Veamos qué falla en la concepción de Berlin. Ese maestro interfería mucho, cada día, en la vida de su discípulo. Esa interferencia no lo convirtió en un siervo sumiso a su mentor, simple extensión de los deseos de su maestro. Porque no todas las interferencias son iguales: el Estado puede intervenir en mi vida para recordarme que tengo derechos laborales o que no tengo porque asumir que mi marido tiene la mano larga o que si todos circulan tanto como yo no hay recursos energéticos para todos en pie de igualdad.

En el caso referido, el maestro enseñaba a su discípulo cuál era su profesión y con eso le daba criterios para ser mejor en ella, incluso para considerarlo críticamente a él. La interferencia, cuando no es arbitraria, produce libertad porque aumenta el poder de los sujetos para negociar sin miedo al otro: el derecho del trabajo permite imponer normas a quienes carecen de fuerza, las políticas de discriminación positiva ayudan a que no se confunda el amor con el miedo a la libertad y las políticas ecológicas, a que se corrija un modo de consumo que sólo puede continuar sometiendo al resto del planeta. Si nadie interviniese, los trabajadores serían siervos igual que muchas esposas y la circulación cómo y cuando se quiera exigiría más violencia y sometimiento a quienes poseen los recursos pero no los disfrutan.

Si nadie interviniese con rigor en la vida de un discípulo podría ser que éste se convirtiera en alguien valioso o, quizá, es lo más seguro, en un ignorante.

Existen no interferencias en la vida que nos condenan a la sumisión y a la ignorancia.
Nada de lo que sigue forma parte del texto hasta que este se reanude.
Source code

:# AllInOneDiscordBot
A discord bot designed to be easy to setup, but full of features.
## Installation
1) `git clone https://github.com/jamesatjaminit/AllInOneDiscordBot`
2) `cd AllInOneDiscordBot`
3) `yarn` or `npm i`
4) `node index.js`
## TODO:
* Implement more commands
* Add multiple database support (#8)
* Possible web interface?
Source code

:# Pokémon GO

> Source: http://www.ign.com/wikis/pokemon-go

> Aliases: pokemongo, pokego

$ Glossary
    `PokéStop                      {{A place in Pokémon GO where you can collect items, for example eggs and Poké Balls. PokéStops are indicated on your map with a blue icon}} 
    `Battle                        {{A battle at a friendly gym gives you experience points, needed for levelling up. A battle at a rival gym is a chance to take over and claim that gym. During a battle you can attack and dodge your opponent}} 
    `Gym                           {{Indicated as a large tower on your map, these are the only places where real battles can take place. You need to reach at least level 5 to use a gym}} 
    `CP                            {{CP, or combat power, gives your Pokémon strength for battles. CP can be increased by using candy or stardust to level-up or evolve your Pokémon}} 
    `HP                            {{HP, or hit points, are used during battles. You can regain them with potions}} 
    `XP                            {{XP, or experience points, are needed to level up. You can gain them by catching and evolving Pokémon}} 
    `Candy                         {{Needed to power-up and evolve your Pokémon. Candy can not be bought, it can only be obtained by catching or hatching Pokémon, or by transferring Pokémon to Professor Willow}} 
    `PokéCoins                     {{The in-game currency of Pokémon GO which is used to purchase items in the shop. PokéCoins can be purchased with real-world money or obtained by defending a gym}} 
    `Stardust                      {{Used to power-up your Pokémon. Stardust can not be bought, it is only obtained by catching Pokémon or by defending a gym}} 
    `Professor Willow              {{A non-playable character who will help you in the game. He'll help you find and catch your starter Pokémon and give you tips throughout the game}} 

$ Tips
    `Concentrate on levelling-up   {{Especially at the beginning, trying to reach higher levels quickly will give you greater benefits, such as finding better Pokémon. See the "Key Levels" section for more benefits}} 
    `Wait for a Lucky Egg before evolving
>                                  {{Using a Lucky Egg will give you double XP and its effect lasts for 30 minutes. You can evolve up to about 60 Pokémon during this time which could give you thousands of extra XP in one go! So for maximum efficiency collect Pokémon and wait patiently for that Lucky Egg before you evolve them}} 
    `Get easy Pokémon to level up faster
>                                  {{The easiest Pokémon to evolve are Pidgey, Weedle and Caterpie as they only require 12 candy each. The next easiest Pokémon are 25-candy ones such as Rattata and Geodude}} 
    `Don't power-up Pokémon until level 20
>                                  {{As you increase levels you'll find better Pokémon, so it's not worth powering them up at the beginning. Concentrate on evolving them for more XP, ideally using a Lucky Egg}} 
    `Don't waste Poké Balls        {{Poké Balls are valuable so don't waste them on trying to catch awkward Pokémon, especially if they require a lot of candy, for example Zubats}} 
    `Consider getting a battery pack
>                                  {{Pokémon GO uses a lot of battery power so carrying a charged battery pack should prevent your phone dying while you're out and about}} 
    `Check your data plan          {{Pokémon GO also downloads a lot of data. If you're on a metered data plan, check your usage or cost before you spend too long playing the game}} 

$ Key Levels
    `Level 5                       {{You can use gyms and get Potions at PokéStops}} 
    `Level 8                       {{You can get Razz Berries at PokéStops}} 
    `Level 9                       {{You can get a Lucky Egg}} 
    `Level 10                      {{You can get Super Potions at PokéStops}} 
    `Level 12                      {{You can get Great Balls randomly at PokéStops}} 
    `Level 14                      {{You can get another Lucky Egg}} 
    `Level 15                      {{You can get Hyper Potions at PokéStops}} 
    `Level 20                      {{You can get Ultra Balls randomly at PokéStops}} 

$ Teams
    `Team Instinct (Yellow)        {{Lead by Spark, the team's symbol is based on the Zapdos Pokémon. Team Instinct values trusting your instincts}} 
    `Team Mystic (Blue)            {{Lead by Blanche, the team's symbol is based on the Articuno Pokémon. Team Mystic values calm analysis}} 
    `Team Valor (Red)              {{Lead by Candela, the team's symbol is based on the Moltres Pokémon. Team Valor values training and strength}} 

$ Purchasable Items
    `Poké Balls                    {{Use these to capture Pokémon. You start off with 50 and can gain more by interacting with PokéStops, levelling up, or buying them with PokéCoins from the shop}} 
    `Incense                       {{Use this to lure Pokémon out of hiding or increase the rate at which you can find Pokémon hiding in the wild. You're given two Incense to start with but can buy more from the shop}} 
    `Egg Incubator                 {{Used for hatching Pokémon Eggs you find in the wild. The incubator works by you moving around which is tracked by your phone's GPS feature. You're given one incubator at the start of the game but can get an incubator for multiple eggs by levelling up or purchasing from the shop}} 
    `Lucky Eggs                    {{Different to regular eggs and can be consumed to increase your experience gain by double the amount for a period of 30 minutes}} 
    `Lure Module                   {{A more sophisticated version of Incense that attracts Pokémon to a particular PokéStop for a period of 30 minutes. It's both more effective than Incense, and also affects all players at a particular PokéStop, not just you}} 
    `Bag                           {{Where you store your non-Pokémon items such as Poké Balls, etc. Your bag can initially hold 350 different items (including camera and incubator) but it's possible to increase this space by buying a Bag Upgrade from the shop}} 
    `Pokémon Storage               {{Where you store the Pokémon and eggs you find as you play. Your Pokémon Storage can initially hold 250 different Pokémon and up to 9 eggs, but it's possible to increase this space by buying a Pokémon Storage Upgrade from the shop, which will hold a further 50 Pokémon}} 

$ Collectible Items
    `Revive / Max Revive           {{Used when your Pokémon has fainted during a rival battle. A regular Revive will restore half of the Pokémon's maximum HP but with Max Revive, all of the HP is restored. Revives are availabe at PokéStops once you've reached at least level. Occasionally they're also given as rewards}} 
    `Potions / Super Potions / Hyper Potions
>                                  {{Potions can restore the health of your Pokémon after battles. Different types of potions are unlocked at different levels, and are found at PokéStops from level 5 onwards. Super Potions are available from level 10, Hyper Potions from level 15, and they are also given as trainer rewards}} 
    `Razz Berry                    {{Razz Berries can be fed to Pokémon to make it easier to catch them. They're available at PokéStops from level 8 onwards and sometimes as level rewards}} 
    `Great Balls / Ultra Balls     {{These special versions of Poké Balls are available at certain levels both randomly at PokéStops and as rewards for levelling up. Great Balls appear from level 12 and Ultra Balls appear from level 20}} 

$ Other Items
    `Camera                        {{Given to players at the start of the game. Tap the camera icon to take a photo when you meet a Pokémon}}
Nos lo enseña la concepción republicana de la libertad (Philip Pettit, Republicanismo, Barcelona, Paidós) para la que hay interferencias que me liberan y no interferencias que me condenan a depender de la magnificencia ajena, a anticipar con angustia qué debo hacer para contentar al amo, a tener miedo a decir lo que pienso. Esa libertad permite decir la verdad mirando a la cara, aunque mi maestro sea nada menos que Ortega y Gasset y yo sea José Gaos, quien todo se lo debe.

Porque esa escena de libertad republicana ocurrió en España durante la II República (José Gaos, La filosofía de la filosofía, Barcelona, Crítica). Y todavía hay quien dice que cualquier institución es símbolo de coacción.